Insgesamt haben wir Aktien auf einer neutralen Gewichtung. Wir fokussieren uns auf Märkte und Regionen, die von spezifischen Faktoren profitieren. Unternehmen, die wir mögen, sind aus der Bauindustrie, dem Pharmasektor und der Gesundheitsbranche. Bei Letzterer sind für uns demografische Faktoren entscheidend: Bevölkerungsalterung in den entwickelten Wirtschaften, Erhöhung der Kaufkraft in den Emerging Markets, wachsender Anteil an chronischen Krankheiten. In diesem Jahr hat der Sektor aber nicht so sehr auf diese langfristigen strukturellen Treiber reagiert, sondern viel mehr auf die Regulierungsrisiken, die im Zusammenhang mit einer Wahl Hillary Clintons standen. Von den Gewinntreibern und von der Bewertung her ist dieser Sektor jedenfalls attraktiv.

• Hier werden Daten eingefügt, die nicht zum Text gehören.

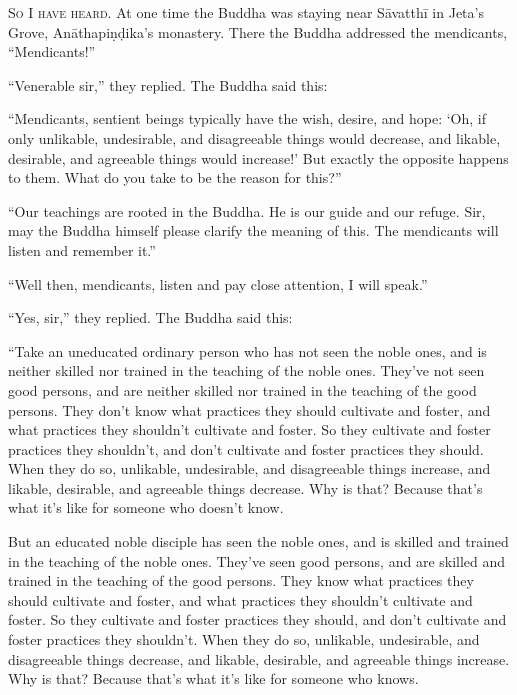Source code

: \documentclass[12pt,openany]{book}%
\newcommand*{\scevam}[1]{\textsc{#1}}
\begin{document}
\scevam{So I have heard. }At one time the Buddha was staying near \textsanskrit{Sāvatthī} in Jeta’s Grove, \textsanskrit{Anāthapiṇḍika}’s monastery. There the Buddha addressed the mendicants, “Mendicants!” 

“Venerable sir,” they replied. The Buddha said this: 

“Mendicants, sentient beings typically have the wish, desire, and hope: ‘Oh, if only unlikable, undesirable, and disagreeable things would decrease, and likable, desirable, and agreeable things would increase!’ But exactly the opposite happens to them. What do you take to be the reason for this?” 

“Our teachings are rooted in the Buddha. He is our guide and our refuge. Sir, may the Buddha himself please clarify the meaning of this. The mendicants will listen and remember it.” 

“Well then, mendicants, listen and pay close attention, I will speak.” 

“Yes, sir,” they replied. The Buddha said this: 

“Take an uneducated ordinary person who has not seen the noble ones, and is neither skilled nor trained in the teaching of the noble ones. They’ve not seen good persons, and are neither skilled nor trained in the teaching of the good persons. They don’t know what practices they should cultivate and foster, and what practices they shouldn’t cultivate and foster. So they cultivate and foster practices they shouldn’t, and don’t cultivate and foster practices they should. When they do so, unlikable, undesirable, and disagreeable things increase, and likable, desirable, and agreeable things decrease. Why is that? Because that’s what it’s like for someone who doesn’t know. 

But an educated noble disciple has seen the noble ones, and is skilled and trained in the teaching of the noble ones. They’ve seen good persons, and are skilled and trained in the teaching of the good persons. They know what practices they should cultivate and foster, and what practices they shouldn’t cultivate and foster. So they cultivate and foster practices they should, and don’t cultivate and foster practices they shouldn’t. When they do so, unlikable, undesirable, and disagreeable things decrease, and likable, desirable, and agreeable things increase. Why is that? Because that’s what it’s like for someone who knows. 
\end{document}
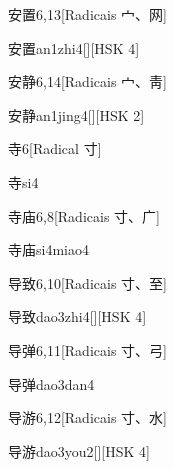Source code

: \begin{entry}{安置}{6,13}[Radicais ⼧、⽹]
  \begin{phonetics}{安置}{an1zhi4}[][HSK 4]
  \end{phonetics}
\end{entry}

\begin{entry}{安静}{6,14}[Radicais ⼧、⾭]
  \begin{phonetics}{安静}{an1jing4}[][HSK 2]
  \end{phonetics}
\end{entry}

\begin{entry}{寺}{6}[Radical ⼨]
  \begin{phonetics}{寺}{si4}
  \end{phonetics}
\end{entry}

\begin{entry}{寺庙}{6,8}[Radicais ⼨、⼴]
  \begin{phonetics}{寺庙}{si4miao4}
  \end{phonetics}
\end{entry}

\begin{entry}{导致}{6,10}[Radicais ⼨、⾄]
  \begin{phonetics}{导致}{dao3zhi4}[][HSK 4]
  \end{phonetics}
\end{entry}

\begin{entry}{导弹}{6,11}[Radicais ⼨、⼸]
  \begin{phonetics}{导弹}{dao3dan4}
  \end{phonetics}
\end{entry}

\begin{entry}{导游}{6,12}[Radicais ⼨、⽔]
  \begin{phonetics}{导游}{dao3you2}[][HSK 4]
  \end{phonetics}
\end{entry}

Sie sprachen auch von Regionen …
Richtig, als Region könnte die Schweiz von einem Aufschwung der Gesundheitswerte profitieren. Der eidgenössische Markt hinkte in diesem Jahr hinterher, unter anderem weil Gesundheitsaktien dort ein großes Gewicht haben. Zudem glauben wir, dass für Europa 2017 aufgrund der Wahlen und des Aufstiegs der Populisten ein Jahr der politischen Unsicherheit wird. Auch davon könnte der relativ kleine Schweizer Markt profitieren, weil Anleger nach ­Alternativen suchen, um ihr Portfolio zu diversifizieren.

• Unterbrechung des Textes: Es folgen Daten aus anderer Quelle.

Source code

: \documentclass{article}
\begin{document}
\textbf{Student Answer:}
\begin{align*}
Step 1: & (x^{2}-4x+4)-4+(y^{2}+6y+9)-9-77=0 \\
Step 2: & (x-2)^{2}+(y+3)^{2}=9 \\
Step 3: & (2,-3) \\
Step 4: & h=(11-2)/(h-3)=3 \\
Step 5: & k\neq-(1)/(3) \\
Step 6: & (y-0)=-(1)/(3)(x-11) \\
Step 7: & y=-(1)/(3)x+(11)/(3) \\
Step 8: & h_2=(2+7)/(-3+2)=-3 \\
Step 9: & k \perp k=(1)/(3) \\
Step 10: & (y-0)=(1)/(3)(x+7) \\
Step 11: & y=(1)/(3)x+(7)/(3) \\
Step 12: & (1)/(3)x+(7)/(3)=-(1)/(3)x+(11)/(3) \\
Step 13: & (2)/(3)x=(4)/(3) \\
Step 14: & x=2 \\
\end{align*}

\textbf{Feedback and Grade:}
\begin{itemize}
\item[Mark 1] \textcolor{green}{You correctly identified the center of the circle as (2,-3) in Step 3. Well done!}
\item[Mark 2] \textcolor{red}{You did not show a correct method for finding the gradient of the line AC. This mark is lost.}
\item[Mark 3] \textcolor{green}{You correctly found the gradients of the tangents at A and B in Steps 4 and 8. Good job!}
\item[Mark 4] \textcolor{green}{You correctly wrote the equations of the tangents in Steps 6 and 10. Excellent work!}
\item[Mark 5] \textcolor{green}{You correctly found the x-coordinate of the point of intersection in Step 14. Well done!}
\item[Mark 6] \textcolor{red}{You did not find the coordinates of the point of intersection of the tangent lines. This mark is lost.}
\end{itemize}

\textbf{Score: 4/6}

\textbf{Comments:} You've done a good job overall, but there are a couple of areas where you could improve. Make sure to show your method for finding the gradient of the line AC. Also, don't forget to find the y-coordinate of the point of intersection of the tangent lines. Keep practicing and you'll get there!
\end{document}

Wie sieht es 2017 mit Emerging-Markets-Aktien aus?
An Schwellenmarkt-Aktien gefällt uns ihre günstige Bewertung. Zudem sehen wir interessante Trends: Während in den entwickelten Märkten die Populisten im Aufwind sind, ist in den Schwellenländern eher das Gegenteil zu sehen. Nehmen wir Lateinamerika mit Brasilien und Argentinien. Nach Jahren von etabliertem Populismus schwenken diese Länder jetzt in Richtung Reformen und stärkerer Unternehmensorientierung. Außerdem haben viele Schwellenländer in den vergangenen Jahren ihre Außenhandelsbilanzen saniert. Das macht sie viel resistenter.

Also sollte man in Emerging-Markets- Aktien investiert sein?
Ja, aber nicht übermäßig. Denn eine neue Welt mit sich ändernden Handelsbeziehungen wird enormen Einfluss haben auf manche Schwellenländer, die stark abhängen vom Außenhandel. Deshalb sind wir bei Emerging-Markets-Aktien derzeit nicht überschwänglich und haben sie neutral eingestuft. Damit sind diese Titel bei uns zu etwa 15 Prozent in jedem Aktienportfolio gewichtet.

Wo sehen Sie 2017 noch interessante Bereiche an den Anleihemärkten?
Wenn Staatsanleihen ins Portfolio sollen, dann am besten inflationsgeschützte. Oder solche, die noch hohe Zinsen bieten, wie etwa australische Papiere. Bei Unternehmensanleihen offerieren Finanzinstitute immer noch eine Extra-Kreditprämie und sind damit eine Alternative. In den USA denken wir, dass nachrangige Anleihen von Banken interessant sein könnten. Denn dieses Segment wäre bei einer möglichen Deregulierung unter Donald Trump besonders begünstigt. Und schließlich Schwellenmarkt-Anleihen, die weiterhin einen Zinsvorteil bieten.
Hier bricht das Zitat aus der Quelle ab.